By way of contradiction, suppose that it is possible to write \begin{equation*}N=a^2+b^2\; .\end{equation*} First, divide this equation by any factors of \(p\) common to both sides to get \begin{equation*}M=c^2+d^2\end{equation*} The power of \(p\) we divided by (so that \(N=Mp^k\)) must be an even power, since each term on the right-hand side is a perfect square and can only contribute even powers of primes by the Fundamental Theorem of Arithmetic.

Since \(N\) had an odd power of \(p\), we know \(M\) still has an odd power of \(p\) dividing it, yet \(p\nmid c,d\).

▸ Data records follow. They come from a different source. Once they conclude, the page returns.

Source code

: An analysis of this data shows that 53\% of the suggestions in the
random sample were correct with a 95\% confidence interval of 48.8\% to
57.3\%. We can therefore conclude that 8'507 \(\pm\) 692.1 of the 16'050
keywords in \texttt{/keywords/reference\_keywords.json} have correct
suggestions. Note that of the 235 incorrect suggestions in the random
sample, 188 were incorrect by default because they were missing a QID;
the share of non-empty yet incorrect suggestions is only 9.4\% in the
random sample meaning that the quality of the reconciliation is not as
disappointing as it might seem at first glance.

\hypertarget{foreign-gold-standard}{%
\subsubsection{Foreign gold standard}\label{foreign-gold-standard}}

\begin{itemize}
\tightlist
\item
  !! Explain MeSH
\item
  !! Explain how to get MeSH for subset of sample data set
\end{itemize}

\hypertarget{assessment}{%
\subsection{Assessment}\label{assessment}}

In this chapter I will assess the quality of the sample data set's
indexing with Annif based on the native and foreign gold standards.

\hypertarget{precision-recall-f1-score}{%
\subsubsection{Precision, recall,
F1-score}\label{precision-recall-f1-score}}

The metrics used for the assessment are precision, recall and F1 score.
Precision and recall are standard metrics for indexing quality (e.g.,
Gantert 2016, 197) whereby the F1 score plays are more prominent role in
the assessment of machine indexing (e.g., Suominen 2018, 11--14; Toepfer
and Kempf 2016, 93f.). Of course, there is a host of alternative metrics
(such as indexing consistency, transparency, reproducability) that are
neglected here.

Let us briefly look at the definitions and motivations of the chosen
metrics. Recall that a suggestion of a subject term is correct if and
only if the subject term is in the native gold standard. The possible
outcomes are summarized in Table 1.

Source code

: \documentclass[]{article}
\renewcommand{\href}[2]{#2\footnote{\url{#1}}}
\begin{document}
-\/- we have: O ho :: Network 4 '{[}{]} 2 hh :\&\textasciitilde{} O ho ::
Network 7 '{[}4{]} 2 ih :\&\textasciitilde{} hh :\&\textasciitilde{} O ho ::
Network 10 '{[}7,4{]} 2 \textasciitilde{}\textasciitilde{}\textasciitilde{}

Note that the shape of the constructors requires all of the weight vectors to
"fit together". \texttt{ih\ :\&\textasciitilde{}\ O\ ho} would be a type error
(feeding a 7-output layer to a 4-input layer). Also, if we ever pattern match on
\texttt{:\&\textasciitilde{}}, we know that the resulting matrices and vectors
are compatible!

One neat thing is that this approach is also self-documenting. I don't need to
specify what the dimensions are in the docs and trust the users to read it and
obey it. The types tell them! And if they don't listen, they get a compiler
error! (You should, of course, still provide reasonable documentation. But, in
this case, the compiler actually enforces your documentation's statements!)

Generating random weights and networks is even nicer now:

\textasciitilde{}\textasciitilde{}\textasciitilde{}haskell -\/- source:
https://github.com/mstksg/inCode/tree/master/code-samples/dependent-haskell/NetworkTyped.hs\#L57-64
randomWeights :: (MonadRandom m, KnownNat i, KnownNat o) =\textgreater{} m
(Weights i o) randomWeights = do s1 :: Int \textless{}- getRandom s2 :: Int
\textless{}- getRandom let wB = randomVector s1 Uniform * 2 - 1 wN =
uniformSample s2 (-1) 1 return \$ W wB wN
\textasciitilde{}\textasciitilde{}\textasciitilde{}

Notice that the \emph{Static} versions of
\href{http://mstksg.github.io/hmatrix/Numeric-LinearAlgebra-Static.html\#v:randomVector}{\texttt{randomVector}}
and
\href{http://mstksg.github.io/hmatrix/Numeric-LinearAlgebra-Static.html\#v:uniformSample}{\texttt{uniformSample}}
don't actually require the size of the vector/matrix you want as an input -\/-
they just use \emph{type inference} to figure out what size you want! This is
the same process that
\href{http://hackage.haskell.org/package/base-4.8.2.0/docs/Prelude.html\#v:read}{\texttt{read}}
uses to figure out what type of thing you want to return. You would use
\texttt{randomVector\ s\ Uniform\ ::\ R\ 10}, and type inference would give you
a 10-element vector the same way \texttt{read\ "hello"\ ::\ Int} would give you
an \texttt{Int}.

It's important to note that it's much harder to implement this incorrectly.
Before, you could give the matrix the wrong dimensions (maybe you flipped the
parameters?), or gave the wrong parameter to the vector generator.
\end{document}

Take everything modulo \(p\) to get the congruence \begin{equation*}0\equiv c^2+d^2\text{ (mod }p)\; .\end{equation*} Since \(p \nmid c\), we can multiply this congruence by \(\left(c^{-1}\right)^2\) to get \begin{equation*}0\equiv 1+\left(c^{-1}\right)^2d^2\Rightarrow -1\equiv \left(c^{-1}d\right)^2\text{ (mod }p)\end{equation*}

This is a contradiction, as there is no square root of \(-1\) modulo \(p\) by Fact 13.3.2!